Stored data:
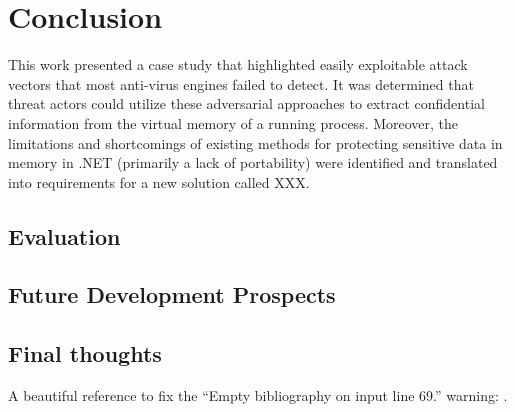 \chapter{Conclusion}
\label{ch:conclusion}

This work presented a case study that highlighted easily exploitable attack vectors that most anti-virus engines failed to detect. It was determined that threat actors could utilize these adversarial approaches to extract confidential information from the virtual memory of a running process. Moreover, the limitations and shortcomings of existing methods for protecting sensitive data in memory in .NET (primarily a lack of portability) were identified and translated into requirements for a new solution called XXX. 

\section{Evaluation}

\lorizzlelong

\section{Future Development Prospects}
\label{sec:outlook}


\lorizzleshort

\lorizzleshort

\section{Final thoughts}

\lorizzle

A beautiful reference to fix the \enquote{Empty bibliography on input line 69.} warning: \cite{CiscoBlogsMemoryDumping}.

# Exercise details
All of the entries must be reproduced exactly, with no pictures kept.

# Your solution
 \chapter{Conclusion}
\label{ch:conclusion}

This work presented a case study that highlighted easily exploitable attack vectors that most anti-virus engines failed to detect. It was determined that threat actors could utilize these adversarial approaches to extract confidential information from the virtual memory of a running process. Moreover, the limitations and shortcomings of existing methods for protecting sensitive data in memory in .NET (primarily a lack of portability) were identified and translated into requirements for a new solution called XXX. 

\section{Evaluation}

\lorizzlelong

\section{Future Development Prospects}
\label{sec:outlook}


\lorizzleshort

\lorizzleshort

\section{Final thoughts}

\lorizzle

A beautiful reference to fix the \enquote{Empty bibliography on input line 69.} warning: \cite{CiscoBlogsMemoryDumping}.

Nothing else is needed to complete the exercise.